(Plain-text document sources)
========

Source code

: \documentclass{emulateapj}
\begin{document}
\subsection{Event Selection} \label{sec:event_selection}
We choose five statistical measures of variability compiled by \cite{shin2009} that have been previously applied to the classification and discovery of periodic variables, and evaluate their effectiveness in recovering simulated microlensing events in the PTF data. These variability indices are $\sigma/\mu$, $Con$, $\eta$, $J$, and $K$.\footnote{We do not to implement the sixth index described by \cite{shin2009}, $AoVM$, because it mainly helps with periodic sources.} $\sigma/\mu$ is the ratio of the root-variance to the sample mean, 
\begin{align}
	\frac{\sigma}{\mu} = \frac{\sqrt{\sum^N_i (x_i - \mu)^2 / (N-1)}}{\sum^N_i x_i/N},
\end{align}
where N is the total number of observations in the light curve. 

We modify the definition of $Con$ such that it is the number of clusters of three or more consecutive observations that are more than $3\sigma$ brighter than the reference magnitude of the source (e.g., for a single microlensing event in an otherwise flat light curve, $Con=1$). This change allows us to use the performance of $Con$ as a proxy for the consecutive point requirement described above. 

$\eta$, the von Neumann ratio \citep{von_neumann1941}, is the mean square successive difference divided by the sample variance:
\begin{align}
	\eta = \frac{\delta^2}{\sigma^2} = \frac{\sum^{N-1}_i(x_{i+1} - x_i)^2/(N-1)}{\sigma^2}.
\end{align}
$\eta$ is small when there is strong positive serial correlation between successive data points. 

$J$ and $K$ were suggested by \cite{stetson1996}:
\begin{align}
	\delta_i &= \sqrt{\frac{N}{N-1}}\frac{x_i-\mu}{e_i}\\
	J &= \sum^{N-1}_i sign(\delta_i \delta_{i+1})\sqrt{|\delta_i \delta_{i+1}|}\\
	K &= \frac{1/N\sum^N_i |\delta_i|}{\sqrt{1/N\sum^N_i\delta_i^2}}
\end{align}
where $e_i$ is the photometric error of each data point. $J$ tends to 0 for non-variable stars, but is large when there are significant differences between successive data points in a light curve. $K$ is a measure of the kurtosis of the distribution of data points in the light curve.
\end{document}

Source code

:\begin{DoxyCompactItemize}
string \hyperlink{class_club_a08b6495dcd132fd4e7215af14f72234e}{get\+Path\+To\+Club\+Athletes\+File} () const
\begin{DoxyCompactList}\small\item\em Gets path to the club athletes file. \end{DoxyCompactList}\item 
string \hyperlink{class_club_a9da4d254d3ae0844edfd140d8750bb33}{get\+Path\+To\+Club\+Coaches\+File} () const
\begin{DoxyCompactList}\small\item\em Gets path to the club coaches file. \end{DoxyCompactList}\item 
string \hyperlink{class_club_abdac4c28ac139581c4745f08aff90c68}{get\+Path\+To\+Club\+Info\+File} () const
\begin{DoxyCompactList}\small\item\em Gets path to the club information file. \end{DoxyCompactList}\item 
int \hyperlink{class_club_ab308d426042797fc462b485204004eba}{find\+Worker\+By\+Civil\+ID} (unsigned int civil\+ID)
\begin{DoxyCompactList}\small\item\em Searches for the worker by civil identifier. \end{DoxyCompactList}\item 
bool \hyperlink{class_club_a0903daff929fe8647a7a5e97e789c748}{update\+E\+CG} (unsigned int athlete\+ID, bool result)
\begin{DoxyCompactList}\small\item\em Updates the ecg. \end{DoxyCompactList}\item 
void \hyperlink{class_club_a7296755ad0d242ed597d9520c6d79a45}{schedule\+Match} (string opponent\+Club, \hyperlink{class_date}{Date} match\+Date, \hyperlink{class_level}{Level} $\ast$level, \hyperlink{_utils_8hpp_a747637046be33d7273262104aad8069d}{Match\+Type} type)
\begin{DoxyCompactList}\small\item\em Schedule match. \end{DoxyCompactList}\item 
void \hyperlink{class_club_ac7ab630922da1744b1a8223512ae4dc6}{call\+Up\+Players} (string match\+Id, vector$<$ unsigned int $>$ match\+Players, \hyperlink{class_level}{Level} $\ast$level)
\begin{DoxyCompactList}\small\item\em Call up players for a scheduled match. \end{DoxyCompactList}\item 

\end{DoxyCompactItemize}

========

Scan the entries for the word "sqrt". Report each line that has it.

	\frac{\sigma}{\mu} = \frac{\sqrt{\sum^N_i (x_i - \mu)^2 / (N-1)}}{\sum^N_i x_i/N},
	\delta_i &= \sqrt{\frac{N}{N-1}}\frac{x_i-\mu}{e_i}\\
	J &= \sum^{N-1}_i sign(\delta_i \delta_{i+1})\sqrt{|\delta_i \delta_{i+1}|}\\
	K &= \frac{1/N\sum^N_i |\delta_i|}{\sqrt{1/N\sum^N_i\delta_i^2}}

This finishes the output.